• **Exercise**
For each line of the listing that contains "teletype", make a copy and return it.

··· Task data ···

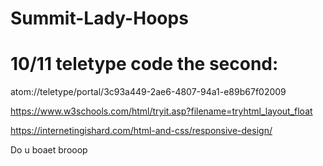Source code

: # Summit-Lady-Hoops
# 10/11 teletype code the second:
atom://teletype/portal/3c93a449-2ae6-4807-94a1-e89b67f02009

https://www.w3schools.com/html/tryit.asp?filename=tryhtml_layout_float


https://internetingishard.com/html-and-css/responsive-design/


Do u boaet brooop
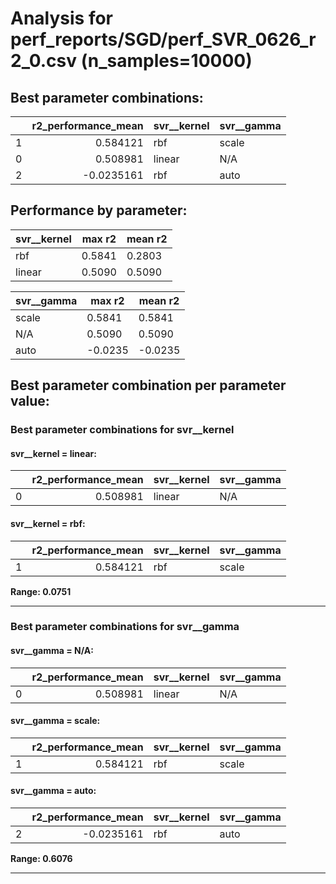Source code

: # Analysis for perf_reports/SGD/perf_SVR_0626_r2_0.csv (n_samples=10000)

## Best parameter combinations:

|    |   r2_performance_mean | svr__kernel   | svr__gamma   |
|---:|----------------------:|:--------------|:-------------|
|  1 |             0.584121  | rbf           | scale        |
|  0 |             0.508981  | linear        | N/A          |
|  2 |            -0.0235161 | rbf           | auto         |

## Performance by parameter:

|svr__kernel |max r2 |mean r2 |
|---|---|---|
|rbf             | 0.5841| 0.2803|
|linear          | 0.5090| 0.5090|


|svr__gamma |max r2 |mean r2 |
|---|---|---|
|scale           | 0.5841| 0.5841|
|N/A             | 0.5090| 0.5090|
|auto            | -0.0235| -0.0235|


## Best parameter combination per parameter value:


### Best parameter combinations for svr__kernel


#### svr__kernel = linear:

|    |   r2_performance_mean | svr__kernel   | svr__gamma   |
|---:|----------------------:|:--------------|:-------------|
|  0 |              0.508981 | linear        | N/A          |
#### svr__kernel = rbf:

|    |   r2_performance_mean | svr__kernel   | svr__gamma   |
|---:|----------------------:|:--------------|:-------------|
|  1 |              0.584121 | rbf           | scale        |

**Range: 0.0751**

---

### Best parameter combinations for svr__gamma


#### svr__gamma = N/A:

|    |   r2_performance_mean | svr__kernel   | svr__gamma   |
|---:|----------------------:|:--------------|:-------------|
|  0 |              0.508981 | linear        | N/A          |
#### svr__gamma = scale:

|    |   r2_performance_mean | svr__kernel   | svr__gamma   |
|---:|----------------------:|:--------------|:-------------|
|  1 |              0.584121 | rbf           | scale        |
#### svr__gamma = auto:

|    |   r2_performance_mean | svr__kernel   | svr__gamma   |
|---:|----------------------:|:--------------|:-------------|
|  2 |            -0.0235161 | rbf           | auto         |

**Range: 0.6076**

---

···

• **Answer to the problem**
# 10/11 teletype code the second:
atom://teletype/portal/3c93a449-2ae6-4807-94a1-e89b67f02009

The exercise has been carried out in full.